Malado Kaba (ministre) : « Les objectifs du PND »
En janvier 2016, Malado Kaba est devenue la première femme ministre de l’Économie et des finances en Guinée. Tête de proue d’une vaste série de réformes structurelles, elle revient sur les objectifs du PND.
Propos recueillis par Marie-France Réveillard
Vous avez intégré le gouvernement en pleine crise Ebola. Concrètement, quelles ont été les répercussions économiques de l’épidémie ?
À mon arrivée, la Guinée accusait le double choc de la crise Ebola et de la chute du prix des matières premières. À l’issue de cette épidémie, la croissance était retombée à 3,5 % avec une inflation à deux chiffres. La baisse du cours de la bauxite a été moins sévère que celle d’autres matières premières comme celle du pétrole notamment, mais la situation était très critique. Le déficit des finances publiques représentait 6,8 % du PIB et nos réserves de change ont été très amoindries.
Quelles ont été les priorités définies par le gouvernement pour soutenir la croissance ?
Nous avons poursuivi les réformes engagées au niveau des finances publiques, notamment avec l’accroissement du taux de recouvrement des recettes, une meilleure maîtrise et la qualification des dépenses publiques. Puis, nous avons réduit le taux d’inflation, passé de 20% en 2011 à 8,2% en 2016. Nos efforts ont porté leurs fruits car, en 2017, la croissance atteint 6,7%!
Au niveau monétaire, le taux de change a été stabilisé, une loi relative à l’inclusion financière a été adoptée. Nous sommes aussi en pleine réforme concernant les marchés publics pour augmenter la transparence et généraliser la dématérialisation. Nous avons entamé le règlement de la dette intérieure, dont le niveau pénalise durement nos PME. Nous venons également d’adopter une politique dite de « contenu local » qui doit favoriser le développement de nos PME, grâce aux transferts de technologies.
Quels sont les principaux objectifs associés à cette stratégie ?

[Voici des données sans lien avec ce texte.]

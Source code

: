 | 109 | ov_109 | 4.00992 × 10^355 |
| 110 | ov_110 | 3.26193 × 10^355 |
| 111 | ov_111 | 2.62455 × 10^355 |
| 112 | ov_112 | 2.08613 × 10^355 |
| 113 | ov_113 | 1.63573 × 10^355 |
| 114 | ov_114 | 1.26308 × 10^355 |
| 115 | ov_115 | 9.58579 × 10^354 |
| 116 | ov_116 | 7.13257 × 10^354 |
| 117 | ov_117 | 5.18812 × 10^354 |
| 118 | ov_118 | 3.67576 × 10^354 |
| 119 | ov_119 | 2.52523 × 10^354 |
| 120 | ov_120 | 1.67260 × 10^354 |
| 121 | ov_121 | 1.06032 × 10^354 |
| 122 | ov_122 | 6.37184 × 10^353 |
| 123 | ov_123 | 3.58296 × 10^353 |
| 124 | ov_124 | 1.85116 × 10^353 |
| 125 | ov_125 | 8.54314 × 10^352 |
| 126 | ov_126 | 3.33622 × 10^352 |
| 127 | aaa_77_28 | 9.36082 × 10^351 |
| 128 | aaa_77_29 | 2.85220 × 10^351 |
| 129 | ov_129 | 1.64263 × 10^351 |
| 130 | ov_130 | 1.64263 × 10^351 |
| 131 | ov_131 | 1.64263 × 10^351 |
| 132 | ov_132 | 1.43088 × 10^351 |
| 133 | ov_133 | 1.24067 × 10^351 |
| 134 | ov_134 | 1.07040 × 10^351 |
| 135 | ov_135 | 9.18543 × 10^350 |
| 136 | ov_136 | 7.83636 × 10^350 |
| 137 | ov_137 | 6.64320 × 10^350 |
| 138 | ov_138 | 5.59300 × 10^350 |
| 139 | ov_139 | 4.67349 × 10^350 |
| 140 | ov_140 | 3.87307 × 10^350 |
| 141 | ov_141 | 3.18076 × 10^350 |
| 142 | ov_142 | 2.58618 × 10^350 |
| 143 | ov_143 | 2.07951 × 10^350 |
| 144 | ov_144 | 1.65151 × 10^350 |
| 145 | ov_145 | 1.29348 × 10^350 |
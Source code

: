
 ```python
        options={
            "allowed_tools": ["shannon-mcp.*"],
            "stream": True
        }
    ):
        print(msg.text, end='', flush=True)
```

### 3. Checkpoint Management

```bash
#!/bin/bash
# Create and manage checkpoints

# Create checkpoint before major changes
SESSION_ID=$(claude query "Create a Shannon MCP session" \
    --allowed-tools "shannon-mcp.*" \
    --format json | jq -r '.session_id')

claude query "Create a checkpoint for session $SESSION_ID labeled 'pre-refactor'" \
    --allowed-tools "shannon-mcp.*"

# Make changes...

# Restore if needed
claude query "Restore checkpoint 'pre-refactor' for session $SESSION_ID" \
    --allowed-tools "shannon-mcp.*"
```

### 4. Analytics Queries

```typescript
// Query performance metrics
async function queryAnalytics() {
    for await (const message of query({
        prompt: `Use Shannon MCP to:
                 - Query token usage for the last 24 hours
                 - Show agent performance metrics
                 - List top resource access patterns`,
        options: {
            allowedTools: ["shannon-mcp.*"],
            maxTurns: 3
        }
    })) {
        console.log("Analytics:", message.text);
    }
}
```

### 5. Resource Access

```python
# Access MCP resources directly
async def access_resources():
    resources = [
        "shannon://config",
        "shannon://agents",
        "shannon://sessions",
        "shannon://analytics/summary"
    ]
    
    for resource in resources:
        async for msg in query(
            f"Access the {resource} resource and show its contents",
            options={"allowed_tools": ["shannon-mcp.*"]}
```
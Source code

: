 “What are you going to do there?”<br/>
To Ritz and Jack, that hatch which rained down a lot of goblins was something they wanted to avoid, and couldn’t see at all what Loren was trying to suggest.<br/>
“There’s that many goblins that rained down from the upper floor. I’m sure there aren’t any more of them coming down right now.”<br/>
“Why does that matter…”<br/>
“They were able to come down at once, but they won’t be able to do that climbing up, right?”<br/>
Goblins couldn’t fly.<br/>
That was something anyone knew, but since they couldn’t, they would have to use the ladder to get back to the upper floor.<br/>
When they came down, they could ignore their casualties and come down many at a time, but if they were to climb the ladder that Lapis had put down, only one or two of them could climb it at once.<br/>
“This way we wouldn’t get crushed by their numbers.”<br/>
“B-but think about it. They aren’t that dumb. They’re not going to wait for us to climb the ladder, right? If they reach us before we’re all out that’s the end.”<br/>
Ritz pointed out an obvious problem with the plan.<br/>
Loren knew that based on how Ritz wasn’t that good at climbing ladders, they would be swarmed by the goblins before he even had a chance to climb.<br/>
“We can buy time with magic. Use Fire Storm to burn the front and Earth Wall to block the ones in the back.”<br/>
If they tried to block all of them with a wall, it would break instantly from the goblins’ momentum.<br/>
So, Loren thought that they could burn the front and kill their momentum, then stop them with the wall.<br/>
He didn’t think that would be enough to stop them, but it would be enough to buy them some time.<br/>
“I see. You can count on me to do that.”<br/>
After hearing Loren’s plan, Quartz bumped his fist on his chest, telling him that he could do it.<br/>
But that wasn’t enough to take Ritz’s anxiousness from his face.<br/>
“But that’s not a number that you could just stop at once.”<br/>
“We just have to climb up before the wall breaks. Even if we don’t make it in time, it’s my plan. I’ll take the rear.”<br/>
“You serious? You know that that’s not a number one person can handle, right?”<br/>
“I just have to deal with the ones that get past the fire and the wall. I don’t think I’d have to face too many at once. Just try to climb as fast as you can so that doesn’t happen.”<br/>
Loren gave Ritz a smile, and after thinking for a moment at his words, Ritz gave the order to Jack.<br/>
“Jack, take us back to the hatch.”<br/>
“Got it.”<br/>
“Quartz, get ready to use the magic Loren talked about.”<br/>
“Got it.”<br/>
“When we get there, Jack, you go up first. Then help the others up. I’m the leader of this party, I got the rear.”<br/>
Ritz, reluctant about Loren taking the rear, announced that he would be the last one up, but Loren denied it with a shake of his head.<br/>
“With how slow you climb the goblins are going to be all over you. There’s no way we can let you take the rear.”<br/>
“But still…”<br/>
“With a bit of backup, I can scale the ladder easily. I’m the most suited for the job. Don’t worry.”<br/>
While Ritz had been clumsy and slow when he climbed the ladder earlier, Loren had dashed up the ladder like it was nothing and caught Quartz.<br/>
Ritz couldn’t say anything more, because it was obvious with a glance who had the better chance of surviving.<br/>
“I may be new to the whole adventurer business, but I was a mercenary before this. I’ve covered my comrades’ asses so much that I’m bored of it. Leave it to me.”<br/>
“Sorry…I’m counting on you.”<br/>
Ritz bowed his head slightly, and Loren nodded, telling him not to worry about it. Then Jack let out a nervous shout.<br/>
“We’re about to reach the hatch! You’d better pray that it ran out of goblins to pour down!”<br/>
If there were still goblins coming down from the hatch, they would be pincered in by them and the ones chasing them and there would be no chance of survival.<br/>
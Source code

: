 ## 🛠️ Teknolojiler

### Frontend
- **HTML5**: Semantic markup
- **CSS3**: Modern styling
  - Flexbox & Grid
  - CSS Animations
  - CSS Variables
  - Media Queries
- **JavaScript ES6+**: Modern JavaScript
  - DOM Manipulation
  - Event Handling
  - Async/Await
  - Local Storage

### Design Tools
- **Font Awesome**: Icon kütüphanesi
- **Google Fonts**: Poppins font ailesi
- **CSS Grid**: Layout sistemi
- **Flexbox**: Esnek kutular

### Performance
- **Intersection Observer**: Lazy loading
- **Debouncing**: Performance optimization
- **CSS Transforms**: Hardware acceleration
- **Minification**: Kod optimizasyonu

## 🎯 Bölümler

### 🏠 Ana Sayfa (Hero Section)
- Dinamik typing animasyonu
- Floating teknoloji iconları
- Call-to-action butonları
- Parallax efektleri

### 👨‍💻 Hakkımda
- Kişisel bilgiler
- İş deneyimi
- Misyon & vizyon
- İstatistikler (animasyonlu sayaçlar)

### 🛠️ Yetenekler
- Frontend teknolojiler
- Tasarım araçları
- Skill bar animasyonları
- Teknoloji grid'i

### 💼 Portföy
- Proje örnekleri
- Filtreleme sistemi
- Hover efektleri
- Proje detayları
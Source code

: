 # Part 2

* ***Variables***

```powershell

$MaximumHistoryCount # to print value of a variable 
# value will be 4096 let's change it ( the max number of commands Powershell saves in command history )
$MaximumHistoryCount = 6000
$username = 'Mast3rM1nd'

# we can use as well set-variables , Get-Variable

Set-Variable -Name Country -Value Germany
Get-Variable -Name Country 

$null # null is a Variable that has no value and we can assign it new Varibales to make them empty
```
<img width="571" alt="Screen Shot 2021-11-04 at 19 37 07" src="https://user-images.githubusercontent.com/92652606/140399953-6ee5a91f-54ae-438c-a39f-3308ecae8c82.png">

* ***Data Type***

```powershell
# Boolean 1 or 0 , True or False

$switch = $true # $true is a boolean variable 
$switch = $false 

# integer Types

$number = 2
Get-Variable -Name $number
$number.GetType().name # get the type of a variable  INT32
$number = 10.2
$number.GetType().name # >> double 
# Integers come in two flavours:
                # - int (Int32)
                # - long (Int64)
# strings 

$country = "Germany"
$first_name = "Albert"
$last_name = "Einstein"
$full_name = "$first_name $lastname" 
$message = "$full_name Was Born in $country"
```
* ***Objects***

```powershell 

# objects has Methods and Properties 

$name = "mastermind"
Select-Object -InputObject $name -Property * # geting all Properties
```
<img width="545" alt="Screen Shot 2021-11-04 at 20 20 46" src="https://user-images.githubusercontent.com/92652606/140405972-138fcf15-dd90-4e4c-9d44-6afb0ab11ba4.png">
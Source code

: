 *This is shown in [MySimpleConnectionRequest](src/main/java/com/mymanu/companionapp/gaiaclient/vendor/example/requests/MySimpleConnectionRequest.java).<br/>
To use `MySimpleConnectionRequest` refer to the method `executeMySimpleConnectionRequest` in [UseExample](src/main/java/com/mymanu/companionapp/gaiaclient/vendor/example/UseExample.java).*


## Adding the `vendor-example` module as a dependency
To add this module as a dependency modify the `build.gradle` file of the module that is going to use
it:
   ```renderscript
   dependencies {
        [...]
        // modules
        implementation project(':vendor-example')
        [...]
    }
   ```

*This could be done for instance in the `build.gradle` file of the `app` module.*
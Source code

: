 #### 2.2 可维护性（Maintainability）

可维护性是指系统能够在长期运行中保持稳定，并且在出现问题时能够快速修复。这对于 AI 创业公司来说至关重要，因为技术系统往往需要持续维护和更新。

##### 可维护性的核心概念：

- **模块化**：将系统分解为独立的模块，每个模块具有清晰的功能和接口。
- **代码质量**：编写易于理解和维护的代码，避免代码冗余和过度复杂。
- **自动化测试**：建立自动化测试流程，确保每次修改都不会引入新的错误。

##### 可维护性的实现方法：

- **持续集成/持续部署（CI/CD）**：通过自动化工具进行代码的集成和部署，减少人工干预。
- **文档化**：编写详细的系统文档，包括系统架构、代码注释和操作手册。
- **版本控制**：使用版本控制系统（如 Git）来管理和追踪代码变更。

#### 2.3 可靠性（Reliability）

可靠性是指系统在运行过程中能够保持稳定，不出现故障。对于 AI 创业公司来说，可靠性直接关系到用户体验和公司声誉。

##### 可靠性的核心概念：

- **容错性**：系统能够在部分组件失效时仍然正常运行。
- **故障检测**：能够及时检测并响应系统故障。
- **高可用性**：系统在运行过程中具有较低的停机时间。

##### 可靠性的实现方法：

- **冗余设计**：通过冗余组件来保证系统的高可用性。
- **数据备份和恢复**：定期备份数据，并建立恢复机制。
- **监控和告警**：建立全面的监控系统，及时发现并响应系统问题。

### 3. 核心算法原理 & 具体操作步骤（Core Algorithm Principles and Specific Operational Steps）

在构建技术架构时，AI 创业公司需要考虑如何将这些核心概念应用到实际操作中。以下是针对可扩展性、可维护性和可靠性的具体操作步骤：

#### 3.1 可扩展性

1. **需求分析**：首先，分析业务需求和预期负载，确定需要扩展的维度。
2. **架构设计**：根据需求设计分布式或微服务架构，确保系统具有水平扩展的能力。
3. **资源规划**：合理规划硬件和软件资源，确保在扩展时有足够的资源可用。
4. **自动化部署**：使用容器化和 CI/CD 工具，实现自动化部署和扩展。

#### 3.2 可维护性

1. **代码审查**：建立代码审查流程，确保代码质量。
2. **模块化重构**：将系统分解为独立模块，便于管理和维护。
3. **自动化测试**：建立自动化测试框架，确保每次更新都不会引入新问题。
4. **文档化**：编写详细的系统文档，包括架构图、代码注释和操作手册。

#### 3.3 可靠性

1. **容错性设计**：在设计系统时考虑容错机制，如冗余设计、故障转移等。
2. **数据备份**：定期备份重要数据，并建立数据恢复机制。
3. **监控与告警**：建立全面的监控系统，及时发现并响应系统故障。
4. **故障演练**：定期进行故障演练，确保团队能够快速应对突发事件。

Nous avons opté pour la diversification car notre économie reste très dépendante du secteur minier. Le secteur secondaire, incluant les mines, représentait environ 28 % du PIB en 2016. Cela semble peu mais cela correspond à 80 % des revenus d’exportation ! Le secteur tertiaire est le plus important avec une prédominance du commerce, y compris informel – qui représente 47 % de notre économie. Nous souhaitons atteindre une croissance à deux chiffres d’ici à 2020 et pour ce faire, nous donnons la priorité au développement des infrastructures routières et énergétiques, au secteur de l’agriculture et à l’agrobusiness.
À ce jour, nous disposons de six millions d’hectares de terres potentiellement arables dont 80 % ne sont pas exploitées. Nous cherchons aussi à augmenter notre chaîne de valeur dans le secteur agricole ou dans le secteur minier avec la transformation de la bauxite en alumine notamment. Nous développons également notre potentiel hydroélectrique d’une capacité de 6 000 MW que nous voulons exporter, à terme, dans la sous-région. Le développement du secteur énergétique demeure une priorité. Grâce à la mise en service du barrage de Kaleta en 2015, un quart de la population guinéenne bénéficie aujourd’hui de l’électricité, tandis que le barrage de Souapiti qui sera achevé à l’horizon 2020 permettra également de réduire la fracture énergétique.
Quelles sont les dispositions du gouvernement pour attirer les acteurs privés en Guinée ?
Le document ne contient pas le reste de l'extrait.